— EXERCISE OBJECTIVE —
A single number is the answer: the count of lines in the listing below that contain "Statement".
[Start of Attachment]
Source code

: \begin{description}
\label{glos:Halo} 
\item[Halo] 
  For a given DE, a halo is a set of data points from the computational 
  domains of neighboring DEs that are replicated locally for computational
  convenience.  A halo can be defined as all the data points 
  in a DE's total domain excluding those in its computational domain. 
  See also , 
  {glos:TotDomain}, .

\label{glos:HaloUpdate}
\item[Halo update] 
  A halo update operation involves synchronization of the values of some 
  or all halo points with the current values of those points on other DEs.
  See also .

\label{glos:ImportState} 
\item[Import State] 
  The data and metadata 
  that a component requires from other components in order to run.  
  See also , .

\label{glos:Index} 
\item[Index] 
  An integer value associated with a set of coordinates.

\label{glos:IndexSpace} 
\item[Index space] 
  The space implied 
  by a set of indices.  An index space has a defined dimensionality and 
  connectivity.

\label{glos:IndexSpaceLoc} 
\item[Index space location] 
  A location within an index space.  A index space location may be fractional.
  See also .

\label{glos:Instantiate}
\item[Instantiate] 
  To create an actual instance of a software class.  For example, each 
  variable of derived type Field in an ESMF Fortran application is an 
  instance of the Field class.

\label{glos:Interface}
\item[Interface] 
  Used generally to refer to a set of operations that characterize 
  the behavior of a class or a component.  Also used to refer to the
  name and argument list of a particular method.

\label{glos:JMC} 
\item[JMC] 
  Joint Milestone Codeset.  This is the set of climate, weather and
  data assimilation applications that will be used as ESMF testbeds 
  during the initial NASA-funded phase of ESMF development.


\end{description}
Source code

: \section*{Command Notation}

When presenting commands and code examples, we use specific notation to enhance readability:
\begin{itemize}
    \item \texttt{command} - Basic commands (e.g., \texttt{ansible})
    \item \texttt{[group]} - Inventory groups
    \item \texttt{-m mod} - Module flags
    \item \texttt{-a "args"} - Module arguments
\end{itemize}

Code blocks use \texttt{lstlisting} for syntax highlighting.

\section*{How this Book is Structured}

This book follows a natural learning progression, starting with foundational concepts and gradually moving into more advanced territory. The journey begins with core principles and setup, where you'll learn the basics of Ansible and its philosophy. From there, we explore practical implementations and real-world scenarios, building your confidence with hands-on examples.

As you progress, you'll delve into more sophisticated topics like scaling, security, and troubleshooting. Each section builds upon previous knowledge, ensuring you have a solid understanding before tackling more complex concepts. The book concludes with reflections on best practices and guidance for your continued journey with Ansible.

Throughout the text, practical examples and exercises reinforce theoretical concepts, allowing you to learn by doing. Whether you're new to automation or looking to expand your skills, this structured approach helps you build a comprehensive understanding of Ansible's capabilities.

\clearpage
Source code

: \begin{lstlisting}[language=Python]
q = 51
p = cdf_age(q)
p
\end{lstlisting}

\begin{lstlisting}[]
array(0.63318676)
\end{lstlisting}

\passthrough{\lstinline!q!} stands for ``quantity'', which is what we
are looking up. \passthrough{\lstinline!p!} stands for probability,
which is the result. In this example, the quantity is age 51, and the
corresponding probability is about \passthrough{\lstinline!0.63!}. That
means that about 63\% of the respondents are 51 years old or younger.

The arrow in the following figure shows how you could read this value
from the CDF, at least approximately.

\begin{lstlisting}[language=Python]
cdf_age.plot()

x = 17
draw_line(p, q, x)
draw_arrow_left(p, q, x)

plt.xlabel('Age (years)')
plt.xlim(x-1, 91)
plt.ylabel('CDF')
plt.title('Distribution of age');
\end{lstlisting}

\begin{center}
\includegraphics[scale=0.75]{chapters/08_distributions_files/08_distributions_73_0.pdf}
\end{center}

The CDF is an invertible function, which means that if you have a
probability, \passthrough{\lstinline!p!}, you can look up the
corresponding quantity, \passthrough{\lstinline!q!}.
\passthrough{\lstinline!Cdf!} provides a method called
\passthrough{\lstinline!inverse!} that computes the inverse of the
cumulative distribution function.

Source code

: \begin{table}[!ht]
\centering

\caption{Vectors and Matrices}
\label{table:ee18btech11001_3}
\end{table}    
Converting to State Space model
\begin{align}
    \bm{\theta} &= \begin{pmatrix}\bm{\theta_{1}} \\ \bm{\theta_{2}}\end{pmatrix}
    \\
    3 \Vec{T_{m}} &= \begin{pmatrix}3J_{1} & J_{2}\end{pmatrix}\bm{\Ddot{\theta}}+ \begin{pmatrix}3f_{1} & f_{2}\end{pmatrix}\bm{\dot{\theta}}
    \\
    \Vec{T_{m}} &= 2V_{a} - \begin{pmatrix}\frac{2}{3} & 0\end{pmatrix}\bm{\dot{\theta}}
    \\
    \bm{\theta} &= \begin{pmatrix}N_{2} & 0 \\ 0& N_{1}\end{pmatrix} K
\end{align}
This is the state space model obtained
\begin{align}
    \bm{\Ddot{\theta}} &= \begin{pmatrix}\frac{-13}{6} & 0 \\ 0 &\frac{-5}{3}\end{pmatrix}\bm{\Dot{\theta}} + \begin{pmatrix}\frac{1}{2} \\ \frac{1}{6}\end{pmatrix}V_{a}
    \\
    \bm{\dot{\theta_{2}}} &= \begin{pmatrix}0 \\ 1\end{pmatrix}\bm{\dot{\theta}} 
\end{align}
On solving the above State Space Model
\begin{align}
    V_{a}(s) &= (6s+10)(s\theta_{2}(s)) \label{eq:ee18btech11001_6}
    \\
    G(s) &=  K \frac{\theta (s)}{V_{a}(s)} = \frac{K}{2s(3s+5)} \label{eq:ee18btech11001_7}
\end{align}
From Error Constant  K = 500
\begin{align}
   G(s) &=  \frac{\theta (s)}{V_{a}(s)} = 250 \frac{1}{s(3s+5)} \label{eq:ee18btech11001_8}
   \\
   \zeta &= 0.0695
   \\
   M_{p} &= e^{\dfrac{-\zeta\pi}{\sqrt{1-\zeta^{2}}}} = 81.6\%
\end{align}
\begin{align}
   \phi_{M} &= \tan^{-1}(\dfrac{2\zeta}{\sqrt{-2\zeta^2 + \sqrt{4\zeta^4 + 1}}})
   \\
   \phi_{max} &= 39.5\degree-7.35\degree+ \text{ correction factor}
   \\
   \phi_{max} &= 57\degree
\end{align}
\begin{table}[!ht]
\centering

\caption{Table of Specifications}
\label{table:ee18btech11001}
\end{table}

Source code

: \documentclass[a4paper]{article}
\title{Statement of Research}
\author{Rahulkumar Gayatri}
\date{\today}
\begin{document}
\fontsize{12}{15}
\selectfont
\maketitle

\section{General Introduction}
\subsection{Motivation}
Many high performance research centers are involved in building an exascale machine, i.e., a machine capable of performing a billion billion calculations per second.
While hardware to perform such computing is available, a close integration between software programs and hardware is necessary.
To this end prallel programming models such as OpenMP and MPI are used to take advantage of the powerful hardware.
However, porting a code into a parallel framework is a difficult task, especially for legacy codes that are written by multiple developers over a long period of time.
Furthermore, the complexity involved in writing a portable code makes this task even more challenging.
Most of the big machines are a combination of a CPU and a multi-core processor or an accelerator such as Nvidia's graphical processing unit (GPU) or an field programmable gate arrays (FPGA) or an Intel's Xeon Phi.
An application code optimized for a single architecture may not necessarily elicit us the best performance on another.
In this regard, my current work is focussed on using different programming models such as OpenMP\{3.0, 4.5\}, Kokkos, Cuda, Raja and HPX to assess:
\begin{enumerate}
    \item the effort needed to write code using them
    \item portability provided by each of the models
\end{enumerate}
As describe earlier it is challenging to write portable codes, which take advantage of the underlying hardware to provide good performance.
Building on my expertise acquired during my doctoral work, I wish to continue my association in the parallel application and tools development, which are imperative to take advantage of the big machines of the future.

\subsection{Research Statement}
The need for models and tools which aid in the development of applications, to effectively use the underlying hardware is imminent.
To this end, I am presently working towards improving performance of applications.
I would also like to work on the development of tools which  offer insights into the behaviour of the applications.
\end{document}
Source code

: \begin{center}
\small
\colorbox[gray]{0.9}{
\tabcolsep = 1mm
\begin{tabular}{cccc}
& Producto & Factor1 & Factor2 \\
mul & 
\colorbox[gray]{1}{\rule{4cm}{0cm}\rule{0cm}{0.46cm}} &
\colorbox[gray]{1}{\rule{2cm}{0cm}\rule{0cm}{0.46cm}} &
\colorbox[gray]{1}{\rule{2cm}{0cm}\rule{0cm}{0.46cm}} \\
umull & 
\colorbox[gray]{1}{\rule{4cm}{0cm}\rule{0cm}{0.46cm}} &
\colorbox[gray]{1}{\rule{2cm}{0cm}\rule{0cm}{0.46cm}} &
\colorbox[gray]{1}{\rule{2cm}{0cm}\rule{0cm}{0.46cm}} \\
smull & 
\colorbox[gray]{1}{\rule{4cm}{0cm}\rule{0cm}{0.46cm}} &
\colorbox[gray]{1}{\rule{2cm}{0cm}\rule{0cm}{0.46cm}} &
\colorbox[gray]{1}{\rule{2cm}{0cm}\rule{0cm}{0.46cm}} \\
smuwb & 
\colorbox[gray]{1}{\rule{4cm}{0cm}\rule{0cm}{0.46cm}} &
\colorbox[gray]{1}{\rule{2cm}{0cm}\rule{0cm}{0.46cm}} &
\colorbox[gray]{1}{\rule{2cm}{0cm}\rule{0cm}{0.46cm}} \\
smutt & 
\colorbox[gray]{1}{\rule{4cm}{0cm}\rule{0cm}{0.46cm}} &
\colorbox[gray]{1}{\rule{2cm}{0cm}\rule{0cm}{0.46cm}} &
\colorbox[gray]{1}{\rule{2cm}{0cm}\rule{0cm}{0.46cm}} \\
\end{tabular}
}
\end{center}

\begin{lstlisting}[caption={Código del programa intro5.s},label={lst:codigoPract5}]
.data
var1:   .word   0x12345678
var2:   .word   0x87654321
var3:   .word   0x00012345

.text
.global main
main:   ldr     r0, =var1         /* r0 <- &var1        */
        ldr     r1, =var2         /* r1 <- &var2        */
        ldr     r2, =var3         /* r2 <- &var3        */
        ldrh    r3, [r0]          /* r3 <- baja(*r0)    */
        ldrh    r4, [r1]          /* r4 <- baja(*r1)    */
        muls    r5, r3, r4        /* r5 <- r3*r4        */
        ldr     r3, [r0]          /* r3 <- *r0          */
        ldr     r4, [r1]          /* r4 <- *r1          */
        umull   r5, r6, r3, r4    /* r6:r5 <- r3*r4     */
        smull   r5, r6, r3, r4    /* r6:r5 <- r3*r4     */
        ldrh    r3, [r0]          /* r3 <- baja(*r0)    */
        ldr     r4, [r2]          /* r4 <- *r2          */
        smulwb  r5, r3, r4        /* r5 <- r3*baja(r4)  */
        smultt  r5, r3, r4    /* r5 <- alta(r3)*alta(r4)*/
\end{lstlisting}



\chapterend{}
[End of Attachment]
— RESPONSE —
2